A question often asked! So I thought I’d take a minute and let you know what’s behind the curtains when a company wanting to hire your company asks for your EMR or a EMod letter.
If your company works for a larger contracting company, the government, a part of the government, another company, a general contractor or just about any other entity or company that’s hiring someone like you to do work for them…they will always want to have you provide them with documentation of your company EMR. These entities look at your EMR as proof that you provide a safe workplace for your employees. They will often use your EMR as a qualifier when choosing who they will allow to work for them as a subcontractor.
If you are trying to secure work from some type of government entity like a state, city or town, you’ll normally find in their bid specs their acceptable EMR number.
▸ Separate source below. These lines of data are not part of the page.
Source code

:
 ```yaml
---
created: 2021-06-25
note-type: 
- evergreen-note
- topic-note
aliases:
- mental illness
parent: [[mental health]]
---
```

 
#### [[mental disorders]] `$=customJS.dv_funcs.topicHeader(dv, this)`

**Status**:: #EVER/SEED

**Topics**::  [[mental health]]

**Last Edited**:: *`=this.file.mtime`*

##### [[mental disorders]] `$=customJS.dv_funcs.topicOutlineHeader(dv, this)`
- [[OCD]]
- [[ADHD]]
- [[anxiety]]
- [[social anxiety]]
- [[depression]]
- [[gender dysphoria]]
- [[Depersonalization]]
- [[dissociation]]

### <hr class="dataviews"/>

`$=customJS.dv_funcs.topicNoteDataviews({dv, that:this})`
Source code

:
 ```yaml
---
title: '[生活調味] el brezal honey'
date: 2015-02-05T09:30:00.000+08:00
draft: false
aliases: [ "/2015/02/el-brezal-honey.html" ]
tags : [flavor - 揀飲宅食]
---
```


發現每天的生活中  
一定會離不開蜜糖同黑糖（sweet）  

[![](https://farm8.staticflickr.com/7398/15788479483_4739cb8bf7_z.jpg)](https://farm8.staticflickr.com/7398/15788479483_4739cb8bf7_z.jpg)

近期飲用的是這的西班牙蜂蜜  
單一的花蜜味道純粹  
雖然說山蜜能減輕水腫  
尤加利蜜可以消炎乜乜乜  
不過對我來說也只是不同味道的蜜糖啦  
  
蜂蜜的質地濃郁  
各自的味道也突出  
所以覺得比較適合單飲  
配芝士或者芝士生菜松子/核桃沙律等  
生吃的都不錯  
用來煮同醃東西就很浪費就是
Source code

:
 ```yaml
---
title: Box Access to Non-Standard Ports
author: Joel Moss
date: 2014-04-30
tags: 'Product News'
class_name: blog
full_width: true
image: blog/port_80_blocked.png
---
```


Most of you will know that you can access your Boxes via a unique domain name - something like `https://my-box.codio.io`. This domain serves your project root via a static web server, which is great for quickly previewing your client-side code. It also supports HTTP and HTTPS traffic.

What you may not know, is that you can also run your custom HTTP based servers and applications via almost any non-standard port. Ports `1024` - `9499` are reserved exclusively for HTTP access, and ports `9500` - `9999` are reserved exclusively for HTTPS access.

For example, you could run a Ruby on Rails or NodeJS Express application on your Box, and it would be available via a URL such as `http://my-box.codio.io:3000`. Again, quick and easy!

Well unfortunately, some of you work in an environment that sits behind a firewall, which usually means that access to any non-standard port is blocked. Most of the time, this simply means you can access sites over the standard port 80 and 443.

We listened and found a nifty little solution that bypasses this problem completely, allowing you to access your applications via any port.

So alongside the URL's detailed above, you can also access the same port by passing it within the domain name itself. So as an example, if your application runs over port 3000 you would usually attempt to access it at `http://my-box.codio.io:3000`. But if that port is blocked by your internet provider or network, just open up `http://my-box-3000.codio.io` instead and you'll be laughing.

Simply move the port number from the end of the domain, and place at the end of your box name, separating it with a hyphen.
Frankly, I’ve never seen a EMR over 1.0 on an acceptable list. I’m sure in some circumstances it has but I’ve never seen it done. Just another reason to do everything you can to keep control over your workers compensation loss experience! But that topic is for another blog.
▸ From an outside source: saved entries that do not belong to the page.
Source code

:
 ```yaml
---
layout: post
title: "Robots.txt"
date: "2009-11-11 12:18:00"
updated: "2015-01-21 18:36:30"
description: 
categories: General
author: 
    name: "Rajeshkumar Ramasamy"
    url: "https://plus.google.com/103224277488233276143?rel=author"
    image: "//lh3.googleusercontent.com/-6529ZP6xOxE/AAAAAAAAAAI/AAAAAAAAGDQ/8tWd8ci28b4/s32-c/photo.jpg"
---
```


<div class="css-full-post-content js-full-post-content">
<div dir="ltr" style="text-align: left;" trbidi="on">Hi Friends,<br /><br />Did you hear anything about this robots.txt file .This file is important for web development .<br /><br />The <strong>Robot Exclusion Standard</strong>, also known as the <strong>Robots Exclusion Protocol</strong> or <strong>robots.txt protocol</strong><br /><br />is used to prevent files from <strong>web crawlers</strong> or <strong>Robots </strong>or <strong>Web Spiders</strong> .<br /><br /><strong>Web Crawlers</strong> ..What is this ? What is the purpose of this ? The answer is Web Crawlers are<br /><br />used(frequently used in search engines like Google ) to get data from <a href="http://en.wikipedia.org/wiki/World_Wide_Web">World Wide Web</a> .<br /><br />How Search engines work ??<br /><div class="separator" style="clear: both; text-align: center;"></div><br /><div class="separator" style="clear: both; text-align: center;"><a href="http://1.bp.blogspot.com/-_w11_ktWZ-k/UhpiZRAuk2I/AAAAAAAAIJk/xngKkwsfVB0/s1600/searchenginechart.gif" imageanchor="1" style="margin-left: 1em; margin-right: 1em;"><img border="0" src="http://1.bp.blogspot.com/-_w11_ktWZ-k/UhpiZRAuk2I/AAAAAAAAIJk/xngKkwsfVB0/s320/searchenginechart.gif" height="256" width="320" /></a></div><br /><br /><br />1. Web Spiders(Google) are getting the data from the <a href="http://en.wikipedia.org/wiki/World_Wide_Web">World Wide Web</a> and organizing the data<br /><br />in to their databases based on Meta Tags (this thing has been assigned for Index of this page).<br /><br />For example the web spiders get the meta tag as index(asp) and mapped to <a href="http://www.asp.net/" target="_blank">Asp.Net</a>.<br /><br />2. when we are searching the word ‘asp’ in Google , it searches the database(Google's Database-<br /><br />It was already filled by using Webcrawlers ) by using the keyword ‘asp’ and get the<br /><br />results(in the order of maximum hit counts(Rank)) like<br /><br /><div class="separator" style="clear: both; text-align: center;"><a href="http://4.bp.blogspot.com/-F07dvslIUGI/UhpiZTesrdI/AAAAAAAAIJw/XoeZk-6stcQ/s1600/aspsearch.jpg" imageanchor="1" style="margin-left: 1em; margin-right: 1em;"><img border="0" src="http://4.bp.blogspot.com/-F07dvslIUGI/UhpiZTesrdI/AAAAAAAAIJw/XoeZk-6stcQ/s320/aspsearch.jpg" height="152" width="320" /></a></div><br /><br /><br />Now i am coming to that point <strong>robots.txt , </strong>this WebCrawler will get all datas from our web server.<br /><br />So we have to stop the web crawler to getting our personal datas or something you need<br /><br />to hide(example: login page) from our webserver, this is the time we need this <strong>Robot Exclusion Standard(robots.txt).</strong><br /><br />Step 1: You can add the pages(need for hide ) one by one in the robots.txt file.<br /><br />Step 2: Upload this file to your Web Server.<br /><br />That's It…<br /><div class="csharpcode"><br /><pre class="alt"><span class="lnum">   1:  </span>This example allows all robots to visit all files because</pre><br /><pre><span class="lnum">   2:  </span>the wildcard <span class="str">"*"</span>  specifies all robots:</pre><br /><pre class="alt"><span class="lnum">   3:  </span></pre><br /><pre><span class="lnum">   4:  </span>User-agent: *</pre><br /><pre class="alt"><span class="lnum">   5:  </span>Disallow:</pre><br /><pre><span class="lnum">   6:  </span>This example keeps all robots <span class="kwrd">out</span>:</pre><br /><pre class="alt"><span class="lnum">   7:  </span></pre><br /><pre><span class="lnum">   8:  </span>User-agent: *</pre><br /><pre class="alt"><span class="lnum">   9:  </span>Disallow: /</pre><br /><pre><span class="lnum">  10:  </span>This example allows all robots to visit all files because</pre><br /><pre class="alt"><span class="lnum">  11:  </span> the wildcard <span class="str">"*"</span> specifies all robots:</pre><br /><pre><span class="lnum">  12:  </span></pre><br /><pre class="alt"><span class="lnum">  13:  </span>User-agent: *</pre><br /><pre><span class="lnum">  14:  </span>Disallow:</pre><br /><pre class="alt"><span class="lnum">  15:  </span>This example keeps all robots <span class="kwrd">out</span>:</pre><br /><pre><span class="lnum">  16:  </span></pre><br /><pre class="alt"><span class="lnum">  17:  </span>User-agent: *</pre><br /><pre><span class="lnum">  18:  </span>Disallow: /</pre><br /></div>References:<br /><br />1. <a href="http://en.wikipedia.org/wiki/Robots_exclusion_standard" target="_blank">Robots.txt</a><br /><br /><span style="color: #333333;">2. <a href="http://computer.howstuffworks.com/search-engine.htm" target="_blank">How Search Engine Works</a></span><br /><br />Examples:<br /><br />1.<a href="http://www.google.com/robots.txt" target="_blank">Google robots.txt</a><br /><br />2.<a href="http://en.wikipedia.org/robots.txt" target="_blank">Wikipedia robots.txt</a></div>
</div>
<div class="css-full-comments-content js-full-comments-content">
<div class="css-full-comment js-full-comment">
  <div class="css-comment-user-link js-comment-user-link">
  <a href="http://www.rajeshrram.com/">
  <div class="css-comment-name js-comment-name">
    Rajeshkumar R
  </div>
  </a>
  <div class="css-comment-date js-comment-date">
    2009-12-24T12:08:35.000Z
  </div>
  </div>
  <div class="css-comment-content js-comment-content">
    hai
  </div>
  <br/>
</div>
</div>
The request for a EMR letter often comes somewhere during the qualification period. That’s the time when the hiring entity is either trying to decide who to hire for the job after the bids have been secured or in the pre bid qualification period when they are trying to decide who can actually bid on the job.
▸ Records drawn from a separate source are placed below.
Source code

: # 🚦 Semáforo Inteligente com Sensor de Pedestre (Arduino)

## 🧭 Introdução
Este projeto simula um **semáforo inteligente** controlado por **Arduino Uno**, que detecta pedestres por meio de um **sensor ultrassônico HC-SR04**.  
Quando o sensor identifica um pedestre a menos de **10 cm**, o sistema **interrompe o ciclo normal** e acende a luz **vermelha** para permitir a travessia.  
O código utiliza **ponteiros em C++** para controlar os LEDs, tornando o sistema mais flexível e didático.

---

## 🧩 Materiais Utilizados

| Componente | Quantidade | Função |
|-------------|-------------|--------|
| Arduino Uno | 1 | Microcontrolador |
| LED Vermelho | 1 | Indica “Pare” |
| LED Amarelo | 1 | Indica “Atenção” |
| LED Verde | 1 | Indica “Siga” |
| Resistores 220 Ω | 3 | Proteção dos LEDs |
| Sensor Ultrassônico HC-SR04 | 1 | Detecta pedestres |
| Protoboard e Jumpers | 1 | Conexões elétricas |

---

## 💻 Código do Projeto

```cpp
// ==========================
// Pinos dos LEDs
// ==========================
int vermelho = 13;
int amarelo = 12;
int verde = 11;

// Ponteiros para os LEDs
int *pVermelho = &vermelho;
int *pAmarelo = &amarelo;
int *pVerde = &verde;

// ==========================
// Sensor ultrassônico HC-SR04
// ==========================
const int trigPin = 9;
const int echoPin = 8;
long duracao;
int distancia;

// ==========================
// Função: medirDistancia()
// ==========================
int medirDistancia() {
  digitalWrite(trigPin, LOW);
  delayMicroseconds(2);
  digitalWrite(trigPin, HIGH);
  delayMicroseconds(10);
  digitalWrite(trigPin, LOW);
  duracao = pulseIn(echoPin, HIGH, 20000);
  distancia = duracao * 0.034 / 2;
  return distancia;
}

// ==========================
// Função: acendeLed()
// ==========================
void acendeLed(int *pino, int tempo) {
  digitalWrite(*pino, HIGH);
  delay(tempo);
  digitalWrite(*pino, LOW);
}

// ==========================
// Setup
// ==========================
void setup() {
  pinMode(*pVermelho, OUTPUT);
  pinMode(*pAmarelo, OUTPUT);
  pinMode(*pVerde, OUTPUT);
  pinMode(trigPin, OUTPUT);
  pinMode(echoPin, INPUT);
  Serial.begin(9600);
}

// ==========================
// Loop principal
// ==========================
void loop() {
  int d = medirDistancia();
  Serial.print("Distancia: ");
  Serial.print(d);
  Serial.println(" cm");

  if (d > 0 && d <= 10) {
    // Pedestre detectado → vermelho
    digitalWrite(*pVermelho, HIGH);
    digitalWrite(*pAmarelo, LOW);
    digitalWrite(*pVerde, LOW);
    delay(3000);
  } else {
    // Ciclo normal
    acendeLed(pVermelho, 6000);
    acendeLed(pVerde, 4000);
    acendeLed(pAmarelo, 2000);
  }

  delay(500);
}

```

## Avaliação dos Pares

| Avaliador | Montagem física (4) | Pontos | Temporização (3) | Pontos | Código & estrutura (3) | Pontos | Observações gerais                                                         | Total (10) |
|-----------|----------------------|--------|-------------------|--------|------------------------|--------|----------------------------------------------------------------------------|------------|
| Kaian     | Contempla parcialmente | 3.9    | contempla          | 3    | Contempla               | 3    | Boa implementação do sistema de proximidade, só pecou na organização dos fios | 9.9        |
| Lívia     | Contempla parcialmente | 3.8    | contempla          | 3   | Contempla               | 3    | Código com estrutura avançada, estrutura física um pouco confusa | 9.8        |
It’s often at this time our firm receives a call from the subcontractor asking how they can go about getting a copy of their EMR letter. It’s also at this time that we learn that the employer either hasn’t been taught by their insurance agent about the entire process surrounding experience rating of workers compensation programs and are unfamiliar with the term EMR or EMod or that the employer’s company has not qualified for experience rating.
Here’s a couple of points:
- If you are a company who’s been asked to provide your EMR during a bidding process and have no idea of what they are talking about it probably means that your company is not experience rated. Go to the section on our website about experience rating and the EMR to learn more about this important rating factor and how it can affect your company.
- If your company is experience rated and therefore subject to an EMR be sure to contact your insurance agent to provide you with a copy of your current EMR. This can then be passed along to whoever it is requiring a copy.
So as a recap, when someone asks you for your EMR letter, they will normally accept:
- A letter from your insurance agent or whatever company provides your workers compensation insurance indicating your current EMR number.
- A copy of your EMR worksheet provided to you by the rating bureau or advisory organization that produces your experience rating factor.
A final parting shot on this topic. Just because your company may not be currently experience rated doesn’t mean that you don’t have a factor. It’s not apparent but in fact, every employer has one. For those of you who do not qualify for actual experience rating that factor is known as unity or in numerical terms, 1.0.
Hope this helps you out! And thanks for reading!